Collected data
▬▬▬▬▬▬▬▬▬▬

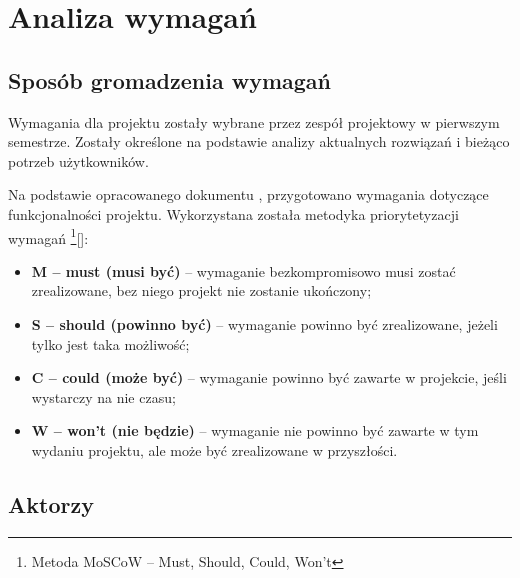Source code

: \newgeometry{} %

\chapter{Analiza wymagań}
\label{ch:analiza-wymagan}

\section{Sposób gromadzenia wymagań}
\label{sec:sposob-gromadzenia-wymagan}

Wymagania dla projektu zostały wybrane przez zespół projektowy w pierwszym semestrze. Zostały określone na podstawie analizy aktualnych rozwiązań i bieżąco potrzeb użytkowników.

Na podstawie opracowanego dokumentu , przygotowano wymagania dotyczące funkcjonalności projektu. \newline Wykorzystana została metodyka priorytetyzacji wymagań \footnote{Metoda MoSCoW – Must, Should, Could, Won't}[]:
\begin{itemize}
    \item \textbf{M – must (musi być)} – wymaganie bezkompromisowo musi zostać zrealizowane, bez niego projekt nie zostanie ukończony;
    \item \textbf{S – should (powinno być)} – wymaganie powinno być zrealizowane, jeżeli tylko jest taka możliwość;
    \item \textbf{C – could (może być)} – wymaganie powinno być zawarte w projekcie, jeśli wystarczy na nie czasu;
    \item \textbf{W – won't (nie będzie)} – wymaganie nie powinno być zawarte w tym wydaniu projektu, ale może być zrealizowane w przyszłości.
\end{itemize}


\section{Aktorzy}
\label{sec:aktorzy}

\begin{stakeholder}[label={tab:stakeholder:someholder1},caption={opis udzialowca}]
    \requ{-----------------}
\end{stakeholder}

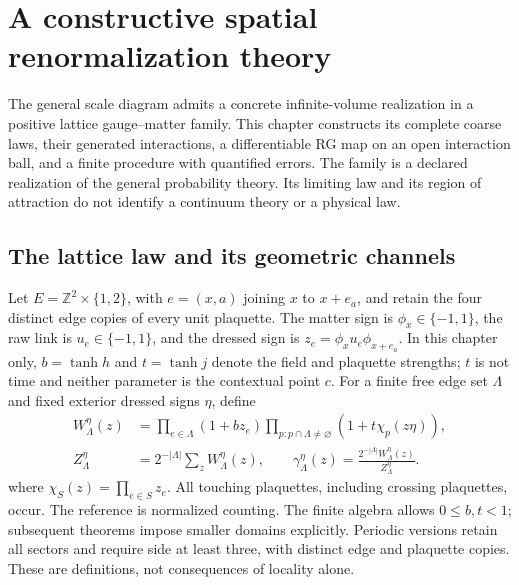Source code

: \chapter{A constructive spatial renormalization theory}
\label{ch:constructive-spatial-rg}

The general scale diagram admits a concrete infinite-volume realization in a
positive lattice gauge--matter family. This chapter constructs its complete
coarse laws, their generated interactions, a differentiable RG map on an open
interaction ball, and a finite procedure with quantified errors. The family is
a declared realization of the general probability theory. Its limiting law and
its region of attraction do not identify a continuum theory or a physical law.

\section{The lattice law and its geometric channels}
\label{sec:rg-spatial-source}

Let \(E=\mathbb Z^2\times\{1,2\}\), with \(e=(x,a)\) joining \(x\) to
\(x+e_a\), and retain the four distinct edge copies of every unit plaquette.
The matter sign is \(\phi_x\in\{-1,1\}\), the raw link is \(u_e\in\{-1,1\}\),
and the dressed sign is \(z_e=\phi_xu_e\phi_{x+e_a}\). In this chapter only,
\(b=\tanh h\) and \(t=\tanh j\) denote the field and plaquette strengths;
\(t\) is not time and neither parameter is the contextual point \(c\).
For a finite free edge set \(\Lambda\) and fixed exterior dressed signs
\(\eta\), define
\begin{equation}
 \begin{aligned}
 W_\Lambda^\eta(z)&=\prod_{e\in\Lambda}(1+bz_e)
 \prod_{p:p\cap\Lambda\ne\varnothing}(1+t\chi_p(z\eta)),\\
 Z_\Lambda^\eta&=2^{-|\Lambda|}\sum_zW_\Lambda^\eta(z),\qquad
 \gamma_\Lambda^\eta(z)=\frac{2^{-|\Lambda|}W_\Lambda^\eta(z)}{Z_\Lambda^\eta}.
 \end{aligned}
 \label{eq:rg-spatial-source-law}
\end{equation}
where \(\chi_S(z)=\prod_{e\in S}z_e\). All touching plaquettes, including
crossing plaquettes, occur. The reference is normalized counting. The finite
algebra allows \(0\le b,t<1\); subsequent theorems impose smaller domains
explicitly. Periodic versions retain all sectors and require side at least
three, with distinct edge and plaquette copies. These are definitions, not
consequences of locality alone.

▬▬▬▬▬▬▬▬▬▬

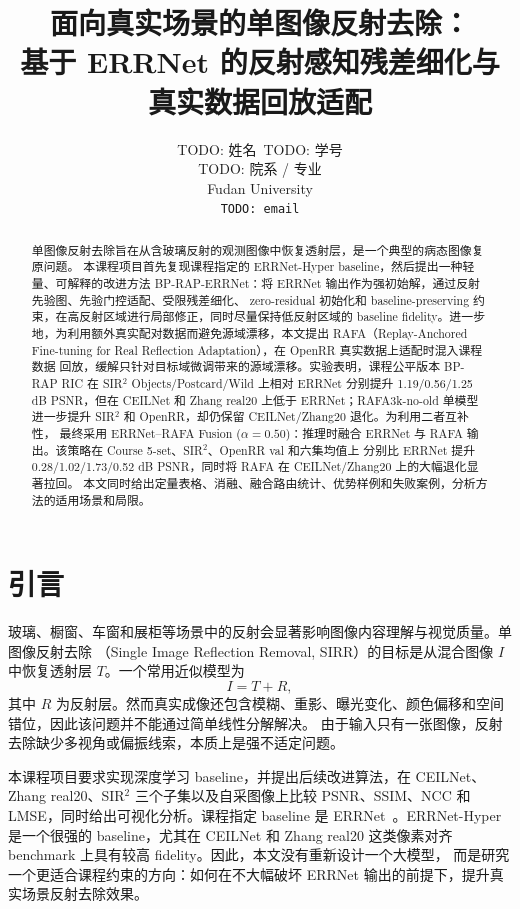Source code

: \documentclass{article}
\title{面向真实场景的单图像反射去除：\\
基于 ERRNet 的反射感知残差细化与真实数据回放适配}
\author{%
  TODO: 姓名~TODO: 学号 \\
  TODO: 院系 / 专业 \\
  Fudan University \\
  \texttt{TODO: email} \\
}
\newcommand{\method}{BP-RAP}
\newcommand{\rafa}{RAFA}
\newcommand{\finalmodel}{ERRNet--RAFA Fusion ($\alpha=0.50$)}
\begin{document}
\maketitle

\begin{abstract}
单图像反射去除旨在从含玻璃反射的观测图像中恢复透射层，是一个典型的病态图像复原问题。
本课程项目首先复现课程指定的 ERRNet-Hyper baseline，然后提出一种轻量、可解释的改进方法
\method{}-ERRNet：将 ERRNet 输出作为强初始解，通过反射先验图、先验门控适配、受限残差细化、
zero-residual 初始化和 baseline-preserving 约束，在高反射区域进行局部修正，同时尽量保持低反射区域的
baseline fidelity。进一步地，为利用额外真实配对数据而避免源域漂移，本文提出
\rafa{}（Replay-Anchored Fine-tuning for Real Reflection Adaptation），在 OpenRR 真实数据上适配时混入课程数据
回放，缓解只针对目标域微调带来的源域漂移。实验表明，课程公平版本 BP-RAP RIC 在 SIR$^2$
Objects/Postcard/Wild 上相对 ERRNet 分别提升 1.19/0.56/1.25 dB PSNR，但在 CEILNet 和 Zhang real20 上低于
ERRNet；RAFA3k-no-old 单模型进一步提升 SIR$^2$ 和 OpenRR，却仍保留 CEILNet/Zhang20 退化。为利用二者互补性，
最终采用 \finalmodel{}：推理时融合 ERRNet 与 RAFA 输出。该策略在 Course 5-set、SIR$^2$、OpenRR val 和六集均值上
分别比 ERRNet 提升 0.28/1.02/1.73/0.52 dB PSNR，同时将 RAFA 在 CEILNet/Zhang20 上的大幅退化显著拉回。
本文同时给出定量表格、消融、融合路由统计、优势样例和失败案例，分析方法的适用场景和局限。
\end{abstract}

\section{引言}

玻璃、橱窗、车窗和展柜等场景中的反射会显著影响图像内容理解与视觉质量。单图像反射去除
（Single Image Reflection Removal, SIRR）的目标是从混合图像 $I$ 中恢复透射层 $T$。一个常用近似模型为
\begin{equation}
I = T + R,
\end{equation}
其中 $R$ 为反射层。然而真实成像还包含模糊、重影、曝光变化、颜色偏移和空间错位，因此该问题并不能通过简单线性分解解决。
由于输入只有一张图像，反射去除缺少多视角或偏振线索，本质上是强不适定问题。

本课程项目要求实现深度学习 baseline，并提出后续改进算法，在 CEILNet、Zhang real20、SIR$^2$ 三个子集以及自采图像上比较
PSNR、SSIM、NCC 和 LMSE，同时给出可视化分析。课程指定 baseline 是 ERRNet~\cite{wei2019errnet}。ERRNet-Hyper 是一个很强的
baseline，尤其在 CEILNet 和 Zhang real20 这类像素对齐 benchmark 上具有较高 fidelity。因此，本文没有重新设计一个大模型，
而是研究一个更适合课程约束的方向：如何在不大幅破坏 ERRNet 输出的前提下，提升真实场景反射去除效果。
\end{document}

▬▬▬▬▬▬▬▬▬▬

## Task objective
The answer must be a single number: the count of lines in the entries above that contain "with".

## Problem solution
3